## Your assignment
Please copy each line in the records below that contains the string "return".

## Working data

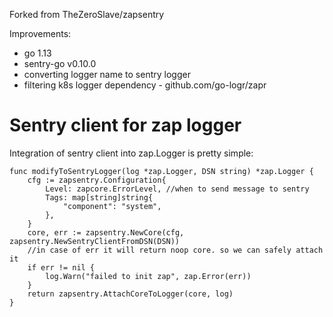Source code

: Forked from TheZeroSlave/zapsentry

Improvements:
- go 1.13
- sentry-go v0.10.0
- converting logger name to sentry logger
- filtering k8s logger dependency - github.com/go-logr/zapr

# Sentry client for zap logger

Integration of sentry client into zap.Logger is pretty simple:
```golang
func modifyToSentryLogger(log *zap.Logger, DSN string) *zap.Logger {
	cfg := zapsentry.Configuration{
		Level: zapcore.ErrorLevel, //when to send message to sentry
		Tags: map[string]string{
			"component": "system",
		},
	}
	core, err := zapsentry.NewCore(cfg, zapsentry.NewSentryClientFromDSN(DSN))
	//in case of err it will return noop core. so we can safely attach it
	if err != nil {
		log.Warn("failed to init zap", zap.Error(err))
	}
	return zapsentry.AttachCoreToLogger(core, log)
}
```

## Finished task
	//in case of err it will return noop core. so we can safely attach it
	return zapsentry.AttachCoreToLogger(core, log)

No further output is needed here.